═════ SUPPLIED ENTRIES ═════

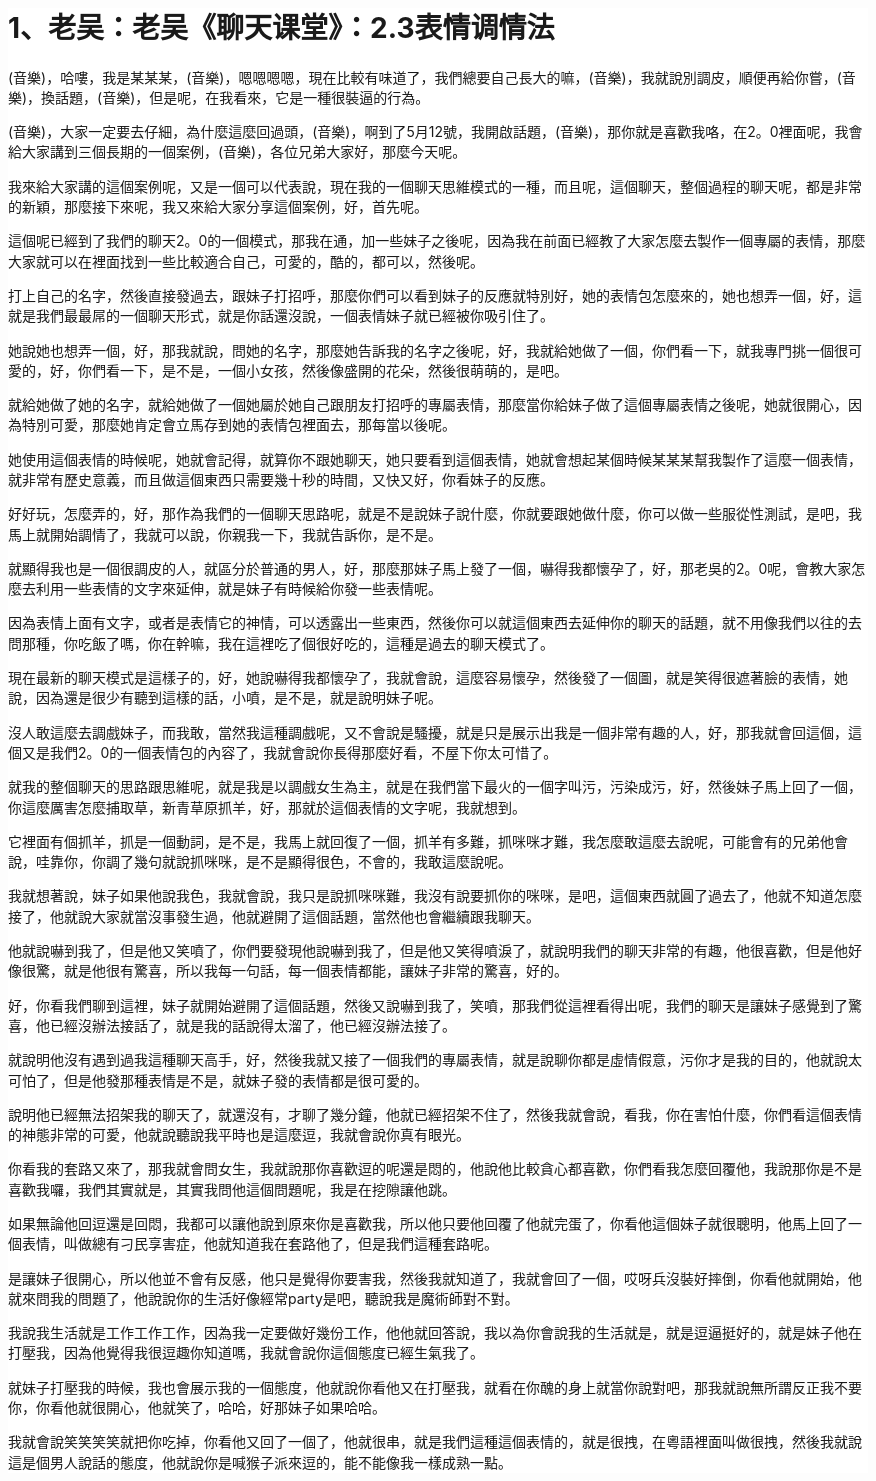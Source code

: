 # 1、老吴：老吴《聊天课堂》：2.3表情调情法

(音樂)，哈嘍，我是某某某，(音樂)，嗯嗯嗯嗯，現在比較有味道了，我們總要自己長大的嘛，(音樂)，我就說別調皮，順便再給你嘗，(音樂)，換話題，(音樂)，但是呢，在我看來，它是一種很裝逼的行為。

(音樂)，大家一定要去仔細，為什麼這麼回過頭，(音樂)，啊到了5月12號，我開啟話題，(音樂)，那你就是喜歡我咯，在2。0裡面呢，我會給大家講到三個長期的一個案例，(音樂)，各位兄弟大家好，那麼今天呢。

我來給大家講的這個案例呢，又是一個可以代表說，現在我的一個聊天思維模式的一種，而且呢，這個聊天，整個過程的聊天呢，都是非常的新穎，那麼接下來呢，我又來給大家分享這個案例，好，首先呢。

這個呢已經到了我們的聊天2。0的一個模式，那我在通，加一些妹子之後呢，因為我在前面已經教了大家怎麼去製作一個專屬的表情，那麼大家就可以在裡面找到一些比較適合自己，可愛的，酷的，都可以，然後呢。

打上自己的名字，然後直接發過去，跟妹子打招呼，那麼你們可以看到妹子的反應就特別好，她的表情包怎麼來的，她也想弄一個，好，這就是我們最最屌的一個聊天形式，就是你話還沒說，一個表情妹子就已經被你吸引住了。

她說她也想弄一個，好，那我就說，問她的名字，那麼她告訴我的名字之後呢，好，我就給她做了一個，你們看一下，就我專門挑一個很可愛的，好，你們看一下，是不是，一個小女孩，然後像盛開的花朵，然後很萌萌的，是吧。

就給她做了她的名字，就給她做了一個她屬於她自己跟朋友打招呼的專屬表情，那麼當你給妹子做了這個專屬表情之後呢，她就很開心，因為特別可愛，那麼她肯定會立馬存到她的表情包裡面去，那每當以後呢。

她使用這個表情的時候呢，她就會記得，就算你不跟她聊天，她只要看到這個表情，她就會想起某個時候某某某幫我製作了這麼一個表情，就非常有歷史意義，而且做這個東西只需要幾十秒的時間，又快又好，你看妹子的反應。

好好玩，怎麼弄的，好，那作為我們的一個聊天思路呢，就是不是說妹子說什麼，你就要跟她做什麼，你可以做一些服從性測試，是吧，我馬上就開始調情了，我就可以說，你親我一下，我就告訴你，是不是。

就顯得我也是一個很調皮的人，就區分於普通的男人，好，那麼那妹子馬上發了一個，嚇得我都懷孕了，好，那老吳的2。0呢，會教大家怎麼去利用一些表情的文字來延伸，就是妹子有時候給你發一些表情呢。

因為表情上面有文字，或者是表情它的神情，可以透露出一些東西，然後你可以就這個東西去延伸你的聊天的話題，就不用像我們以往的去問那種，你吃飯了嗎，你在幹嘛，我在這裡吃了個很好吃的，這種是過去的聊天模式了。

現在最新的聊天模式是這樣子的，好，她說嚇得我都懷孕了，我就會說，這麼容易懷孕，然後發了一個圖，就是笑得很遮著臉的表情，她說，因為還是很少有聽到這樣的話，小噴，是不是，就是說明妹子呢。

沒人敢這麼去調戲妹子，而我敢，當然我這種調戲呢，又不會說是騷擾，就是只是展示出我是一個非常有趣的人，好，那我就會回這個，這個又是我們2。0的一個表情包的內容了，我就會說你長得那麼好看，不屋下你太可惜了。

就我的整個聊天的思路跟思維呢，就是我是以調戲女生為主，就是在我們當下最火的一個字叫污，污染成污，好，然後妹子馬上回了一個，你這麼厲害怎麼捕取草，新青草原抓羊，好，那就於這個表情的文字呢，我就想到。

它裡面有個抓羊，抓是一個動詞，是不是，我馬上就回復了一個，抓羊有多難，抓咪咪才難，我怎麼敢這麼去說呢，可能會有的兄弟他會說，哇靠你，你調了幾句就說抓咪咪，是不是顯得很色，不會的，我敢這麼說呢。

我就想著說，妹子如果他說我色，我就會說，我只是說抓咪咪難，我沒有說要抓你的咪咪，是吧，這個東西就圓了過去了，他就不知道怎麼接了，他就說大家就當沒事發生過，他就避開了這個話題，當然他也會繼續跟我聊天。

他就說嚇到我了，但是他又笑噴了，你們要發現他說嚇到我了，但是他又笑得噴淚了，就說明我們的聊天非常的有趣，他很喜歡，但是他好像很驚，就是他很有驚喜，所以我每一句話，每一個表情都能，讓妹子非常的驚喜，好的。

好，你看我們聊到這裡，妹子就開始避開了這個話題，然後又說嚇到我了，笑噴，那我們從這裡看得出呢，我們的聊天是讓妹子感覺到了驚喜，他已經沒辦法接話了，就是我的話說得太溜了，他已經沒辦法接了。

就說明他沒有遇到過我這種聊天高手，好，然後我就又接了一個我們的專屬表情，就是說聊你都是虛情假意，污你才是我的目的，他就說太可怕了，但是他發那種表情是不是，就妹子發的表情都是很可愛的。

說明他已經無法招架我的聊天了，就還沒有，才聊了幾分鐘，他就已經招架不住了，然後我就會說，看我，你在害怕什麼，你們看這個表情的神態非常的可愛，他就說聽說我平時也是這麼逗，我就會說你真有眼光。

你看我的套路又來了，那我就會問女生，我就說那你喜歡逗的呢還是悶的，他說他比較貪心都喜歡，你們看我怎麼回覆他，我說那你是不是喜歡我囉，我們其實就是，其實我問他這個問題呢，我是在挖隙讓他跳。

如果無論他回逗還是回悶，我都可以讓他說到原來你是喜歡我，所以他只要他回覆了他就完蛋了，你看他這個妹子就很聰明，他馬上回了一個表情，叫做總有刁民享害症，他就知道我在套路他了，但是我們這種套路呢。

是讓妹子很開心，所以他並不會有反感，他只是覺得你要害我，然後我就知道了，我就會回了一個，哎呀兵沒裝好摔倒，你看他就開始，他就來問我的問題了，他說說你的生活好像經常party是吧，聽說我是魔術師對不對。

我說我生活就是工作工作工作，因為我一定要做好幾份工作，他他就回答說，我以為你會說我的生活就是，就是逗逼挺好的，就是妹子他在打壓我，因為他覺得我很逗趣你知道嗎，我就會說你這個態度已經生氣我了。

就妹子打壓我的時候，我也會展示我的一個態度，他就說你看他又在打壓我，就看在你醜的身上就當你說對吧，那我就說無所謂反正我不要你，你看他就很開心，他就笑了，哈哈，好那妹子如果哈哈。

我就會說笑笑笑笑就把你吃掉，你看他又回了一個了，他就很串，就是我們這種這個表情的，就是很拽，在粵語裡面叫做很拽，然後我就說這是個男人說話的態度，他就說你是喊猴子派來逗的，能不能像我一樣成熟一點。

═════

§ **WHAT TO DO**:
With no pictures included, write out the entries exactly.

§ **YOUR SOLUTION**:
Source code

: # 1、老吴：老吴《聊天课堂》：2.3表情调情法

(音樂)，哈嘍，我是某某某，(音樂)，嗯嗯嗯嗯，現在比較有味道了，我們總要自己長大的嘛，(音樂)，我就說別調皮，順便再給你嘗，(音樂)，換話題，(音樂)，但是呢，在我看來，它是一種很裝逼的行為。

(音樂)，大家一定要去仔細，為什麼這麼回過頭，(音樂)，啊到了5月12號，我開啟話題，(音樂)，那你就是喜歡我咯，在2。0裡面呢，我會給大家講到三個長期的一個案例，(音樂)，各位兄弟大家好，那麼今天呢。

我來給大家講的這個案例呢，又是一個可以代表說，現在我的一個聊天思維模式的一種，而且呢，這個聊天，整個過程的聊天呢，都是非常的新穎，那麼接下來呢，我又來給大家分享這個案例，好，首先呢。

這個呢已經到了我們的聊天2。0的一個模式，那我在通，加一些妹子之後呢，因為我在前面已經教了大家怎麼去製作一個專屬的表情，那麼大家就可以在裡面找到一些比較適合自己，可愛的，酷的，都可以，然後呢。

打上自己的名字，然後直接發過去，跟妹子打招呼，那麼你們可以看到妹子的反應就特別好，她的表情包怎麼來的，她也想弄一個，好，這就是我們最最屌的一個聊天形式，就是你話還沒說，一個表情妹子就已經被你吸引住了。

她說她也想弄一個，好，那我就說，問她的名字，那麼她告訴我的名字之後呢，好，我就給她做了一個，你們看一下，就我專門挑一個很可愛的，好，你們看一下，是不是，一個小女孩，然後像盛開的花朵，然後很萌萌的，是吧。

就給她做了她的名字，就給她做了一個她屬於她自己跟朋友打招呼的專屬表情，那麼當你給妹子做了這個專屬表情之後呢，她就很開心，因為特別可愛，那麼她肯定會立馬存到她的表情包裡面去，那每當以後呢。

她使用這個表情的時候呢，她就會記得，就算你不跟她聊天，她只要看到這個表情，她就會想起某個時候某某某幫我製作了這麼一個表情，就非常有歷史意義，而且做這個東西只需要幾十秒的時間，又快又好，你看妹子的反應。

好好玩，怎麼弄的，好，那作為我們的一個聊天思路呢，就是不是說妹子說什麼，你就要跟她做什麼，你可以做一些服從性測試，是吧，我馬上就開始調情了，我就可以說，你親我一下，我就告訴你，是不是。

就顯得我也是一個很調皮的人，就區分於普通的男人，好，那麼那妹子馬上發了一個，嚇得我都懷孕了，好，那老吳的2。0呢，會教大家怎麼去利用一些表情的文字來延伸，就是妹子有時候給你發一些表情呢。

因為表情上面有文字，或者是表情它的神情，可以透露出一些東西，然後你可以就這個東西去延伸你的聊天的話題，就不用像我們以往的去問那種，你吃飯了嗎，你在幹嘛，我在這裡吃了個很好吃的，這種是過去的聊天模式了。

現在最新的聊天模式是這樣子的，好，她說嚇得我都懷孕了，我就會說，這麼容易懷孕，然後發了一個圖，就是笑得很遮著臉的表情，她說，因為還是很少有聽到這樣的話，小噴，是不是，就是說明妹子呢。

沒人敢這麼去調戲妹子，而我敢，當然我這種調戲呢，又不會說是騷擾，就是只是展示出我是一個非常有趣的人，好，那我就會回這個，這個又是我們2。0的一個表情包的內容了，我就會說你長得那麼好看，不屋下你太可惜了。

就我的整個聊天的思路跟思維呢，就是我是以調戲女生為主，就是在我們當下最火的一個字叫污，污染成污，好，然後妹子馬上回了一個，你這麼厲害怎麼捕取草，新青草原抓羊，好，那就於這個表情的文字呢，我就想到。

它裡面有個抓羊，抓是一個動詞，是不是，我馬上就回復了一個，抓羊有多難，抓咪咪才難，我怎麼敢這麼去說呢，可能會有的兄弟他會說，哇靠你，你調了幾句就說抓咪咪，是不是顯得很色，不會的，我敢這麼說呢。

我就想著說，妹子如果他說我色，我就會說，我只是說抓咪咪難，我沒有說要抓你的咪咪，是吧，這個東西就圓了過去了，他就不知道怎麼接了，他就說大家就當沒事發生過，他就避開了這個話題，當然他也會繼續跟我聊天。

他就說嚇到我了，但是他又笑噴了，你們要發現他說嚇到我了，但是他又笑得噴淚了，就說明我們的聊天非常的有趣，他很喜歡，但是他好像很驚，就是他很有驚喜，所以我每一句話，每一個表情都能，讓妹子非常的驚喜，好的。

好，你看我們聊到這裡，妹子就開始避開了這個話題，然後又說嚇到我了，笑噴，那我們從這裡看得出呢，我們的聊天是讓妹子感覺到了驚喜，他已經沒辦法接話了，就是我的話說得太溜了，他已經沒辦法接了。

就說明他沒有遇到過我這種聊天高手，好，然後我就又接了一個我們的專屬表情，就是說聊你都是虛情假意，污你才是我的目的，他就說太可怕了，但是他發那種表情是不是，就妹子發的表情都是很可愛的。

說明他已經無法招架我的聊天了，就還沒有，才聊了幾分鐘，他就已經招架不住了，然後我就會說，看我，你在害怕什麼，你們看這個表情的神態非常的可愛，他就說聽說我平時也是這麼逗，我就會說你真有眼光。

你看我的套路又來了，那我就會問女生，我就說那你喜歡逗的呢還是悶的，他說他比較貪心都喜歡，你們看我怎麼回覆他，我說那你是不是喜歡我囉，我們其實就是，其實我問他這個問題呢，我是在挖隙讓他跳。

如果無論他回逗還是回悶，我都可以讓他說到原來你是喜歡我，所以他只要他回覆了他就完蛋了，你看他這個妹子就很聰明，他馬上回了一個表情，叫做總有刁民享害症，他就知道我在套路他了，但是我們這種套路呢。

是讓妹子很開心，所以他並不會有反感，他只是覺得你要害我，然後我就知道了，我就會回了一個，哎呀兵沒裝好摔倒，你看他就開始，他就來問我的問題了，他說說你的生活好像經常party是吧，聽說我是魔術師對不對。

我說我生活就是工作工作工作，因為我一定要做好幾份工作，他他就回答說，我以為你會說我的生活就是，就是逗逼挺好的，就是妹子他在打壓我，因為他覺得我很逗趣你知道嗎，我就會說你這個態度已經生氣我了。

就妹子打壓我的時候，我也會展示我的一個態度，他就說你看他又在打壓我，就看在你醜的身上就當你說對吧，那我就說無所謂反正我不要你，你看他就很開心，他就笑了，哈哈，好那妹子如果哈哈。

我就會說笑笑笑笑就把你吃掉，你看他又回了一個了，他就很串，就是我們這種這個表情的，就是很拽，在粵語裡面叫做很拽，然後我就說這是個男人說話的態度，他就說你是喊猴子派來逗的，能不能像我一樣成熟一點。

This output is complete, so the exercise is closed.